For CPU-bound work (hash computation) on 10,000 requests:
┌─────────────────────────┬────────┬────────┬──────────┬───────────┐
│ Model                   │  p50   │  p99   │ Memory   │ CPU cores │
├─────────────────────────┼────────┼────────┼──────────┼───────────┤
│ Python asyncio (single) │ 120ms  │ 200ms  │ 25MB     │ 1 (GIL)   │
│ Python multiprocessing  │  35ms  │  55ms  │ 400MB    │ 4         │
│ Go goroutines           │  28ms  │  45ms  │ 22MB     │ 4         │
│ Node.js worker_threads  │  32ms  │  50ms  │ 200MB    │ 4         │
└─────────────────────────┴────────┴────────┴──────────┴───────────┘

Observability

Thread pool metrics

from concurrent.futures import ThreadPoolExecutor
from prometheus_client import Gauge, Counter

thread_pool_active = Gauge('thread_pool_active_threads', 'Active threads')
thread_pool_queue = Gauge('thread_pool_queued_tasks', 'Queued tasks')

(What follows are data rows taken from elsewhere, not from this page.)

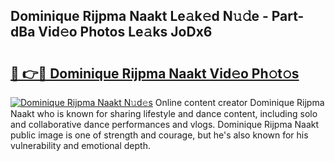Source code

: ## Dominique Rijpma Naakt Le𝚊k𝚎d N𝚞𝚍e - Part-dBa Vid𝚎o Photos Le𝚊ks JoDx6

# <h2><a href="http://fb6hps.evod.top/?m=Dominique+Rijpma+Naakt">🔗 👉🔴 Dominique Rijpma Naakt Vid𝚎o Ph𝚘t𝚘s</a></h2>

[![Dominique Rijpma Naakt N𝚞d𝚎s](https://i.imgur.com/8V9OHl7.gif)](http://fb6hps.evod.top/?m=Dominique+Rijpma+Naakt)
Online content creator Dominique Rijpma Naakt who is known for sharing lifestyle and dance content, including solo and collaborative dance performances and vlogs. Dominique Rijpma Naakt public image is one of strength and courage, but he's also known for his vulnerability and emotional depth. 
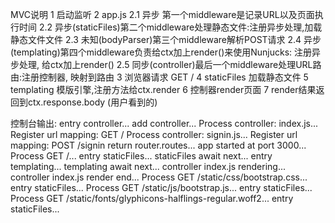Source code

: MVC说明
1 启动监听
2 app.js
    2.1 异步 第一个middleware是记录URL以及页面执行时间
    2.2 异步(staticFiles)第二个middleware处理静态文件:注册异步处理,加载静态文件文件
    2.3 未知(bodyParser)第三个middleware解析POST请求
    2.4 异步(templating)第四个middleware负责给ctx加上render()来使用Nunjucks: 注册异步处理, 给ctx加上render()
    2.5 同步(controller)最后一个middleware处理URL路由:注册控制器, 映射到路由
3 浏览器请求 GET /
4 staticFiles 加载静态文件
5 templating 模版引擎,注册方法给ctx.render
6 控制器render页面
7 render结果返回到ctx.response.body (用户看到的)


控制台输出:
entry controller...
add controller...
Process controller: index.js...
Register url mapping: GET /
Process controller: signin.js...
Register url mapping: POST /signin
return router.routes...
app started at port 3000...
Process GET /...
entry staticFiles...
staticFiles await next...
entry templating...
templating await next...
controller index.js rendering...
controller index.js render end...
Process GET /static/css/bootstrap.css...
entry staticFiles...
Process GET /static/js/bootstrap.js...
entry staticFiles...
Process GET /static/fonts/glyphicons-halflings-regular.woff2...
entry staticFiles...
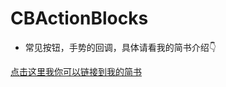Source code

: # CBActionBlocks

- 常见按钮，手势的回调，具体请看我的简书介绍👇

[点击这里我你可以链接到我的简书](http://www.jianshu.com/u/9336dcb5302e) 
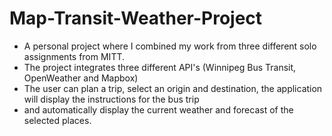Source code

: # Map-Transit-Weather-Project
* A personal project where I combined my work from three different solo assignments from MITT.
* The project integrates three different API's (Winnipeg Bus Transit, OpenWeather and Mapbox)
* The user can plan a trip, select an origin and destination, the application will display the instructions for the bus trip 
* and automatically display the current weather and forecast of the selected places.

class InstrumentedExecutor(ThreadPoolExecutor):
    def submit(self, fn, *args, **kwargs):
        thread_pool_queue.inc()
        future = super().submit(fn, *args, **kwargs)
        future.add_done_callback(lambda _: thread_pool_queue.dec())
        return future

Event loop lag (Node.js)

// Event loop lag: time between when a callback was scheduled and when it ran
let lastTick = Date.now();
setInterval(() => {
    const now = Date.now();
    const lag = now - lastTick - 100; // expected 100ms interval
    prometheus.gauge('event_loop_lag_ms').set(lag);
    lastTick = now;
}, 100);

// ALERT: event loop lag > 50ms means the loop is being blocked

Goroutine leak detection (Go)

import (
    "net/http"
    _ "net/http/pprof"  // registers /debug/pprof/goroutine endpoint
    "runtime"
)

// Expose goroutine count as metric
func goroutineCount() int {
    return runtime.NumGoroutine()
}

// Alert: goroutine count grows without bound → leak
// Normal: stable count proportional to active connections

Failure Modes

1. Blocking the event loop (Node.js / Python asyncio):

// BAD: This blocks Node.js for 5 seconds — ALL other requests stall
app.get('/slow', (req, res) => {
    const start = Date.now();
    while (Date.now() - start < 5000) {}  // CPU spin — NEVER do this
    res.send('done');
});

// How to detect: event loop lag metric spikes
// How to fix: Worker threads, process.nextTick decomposition, or restructure algorithm

2. Goroutine leak (Go):

// BAD: goroutine blocked forever on channel nobody will send to
func leaky() {
    ch := make(chan int)
    go func() {
        val := <-ch  // blocks forever if nobody sends
        fmt.Println(val)
    }()
    // Function returns, ch goes out of scope, goroutine is stuck
}

// GOOD: use context for cancellation
func safe(ctx context.Context) {
    ch := make(chan int)
    go func() {
        select {
        case val := <-ch:
            fmt.Println(val)
        case <-ctx.Done():
            return  // goroutine exits cleanly
        }
    }()
}

3. Thread starvation:

When all threads in a pool are waiting for I/O, and no threads are available for new requests:

# Starvation scenario:
executor = ThreadPoolExecutor(max_workers=10)

async def handler():
    # Submits synchronous DB call to thread pool
    result = await loop.run_in_executor(executor, blocking_db_call)
    # If blocking_db_call takes 30s and there are 10 concurrent requests:
    # all 10 executor threads are occupied → 11th request waits forever

Fix: Separate thread pools for I/O-bound and CPU-bound work. Set timeouts.

4. Priority inversion:

A high-priority goroutine waiting on a mutex held by a low-priority goroutine. The low-priority goroutine can't run because the high-priority one is consuming CPU time.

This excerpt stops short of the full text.